Il benaltrismo si esprime così: la difesa comune è cosa positiva, ma siccome l’attuale progetto prevede che siano gli Stati a incrementare le spese per gli armamenti, il percorso non è adeguato e quindi va bocciato. Cioè, c’è un affamato e potremmo dargli solo pane e salame. Non è disponibile un pasto completo, meglio se di nouvelle cuisine, quindi non gli diamo niente e lo lasciamo morire di fame. Fuori dalle metafore da bar, l’urgenza dell’intervento mal si adatta al lungo percorso verso l’Europa federale, che resta l’obiettivo di prospettiva, ma non è realistico in tempi brevi. Lo stesso ragionamento, partire dal fondo e non dall’inizio, aveva fatto Draghi con il suo rapporto sulla competitività: debito comune, anche se non c’è un soggetto politico unitario a gestirlo. Do something, appunto. E, d’altra parte, l’Europa si è sempre mossa così. Prima con la Comunità del Carbone e dell’Acciaio (CECA), poi con il libero scambio intracomunitario, poi la progressiva attribuzione al Consiglio dei Ministri dell’Unione, congiuntamente alla Commissione Esecutiva e al Parlamento Europeo, di potestà regolamentare su alcune materie, poi con l’Euro, poi con l’affermazione della efficacia diretta dei regolamenti comunitari. Sempre passando attraverso lo schema dei trattati tra Stati sovrani.

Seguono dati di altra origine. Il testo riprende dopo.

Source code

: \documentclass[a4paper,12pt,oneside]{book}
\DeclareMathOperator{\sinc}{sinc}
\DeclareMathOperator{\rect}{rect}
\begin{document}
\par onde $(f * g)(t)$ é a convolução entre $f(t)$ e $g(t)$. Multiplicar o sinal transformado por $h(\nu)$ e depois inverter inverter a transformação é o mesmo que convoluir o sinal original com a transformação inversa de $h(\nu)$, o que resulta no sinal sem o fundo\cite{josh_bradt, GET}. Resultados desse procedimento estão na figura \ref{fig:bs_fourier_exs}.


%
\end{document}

Più subdola l’altra obiezione: ma come, abbiamo problemi con la sanità, con la scuola, con le bollette, con la perdita di potere d’acquisto e voi volete buttare i soldi per le armi? Questa osservazione è moralmente rivoltante, politicamente inadeguata e tecnicamente sbagliata. E’ moralmente rivoltante perché viene da chi, oltre a disprezzare la cultura (“uno vale uno” e “basta coi plurilaureati”) ha fatto della spesa pubblica illimitata a debito il suo mantra. Per brevità evitiamo l’elenco e ricordiamo solo il superbonus edilizio (da non confondere con le detrazioni fiscali al 50 per cento, provviste di una loro logica e vicine all’equilibrio fiscale): una spesa di oltre 150 miliardi che ha dissestato i conti dello Stato, ha sottratto risorse proprio a sanità e istruzione e ha contribuito massicciamente a generare quell’inflazione che ha colpito il potere d’acquisto delle famiglie. Basterebbe questa risposta, ma per completezza esaminiamo anche gli altri due aspetti.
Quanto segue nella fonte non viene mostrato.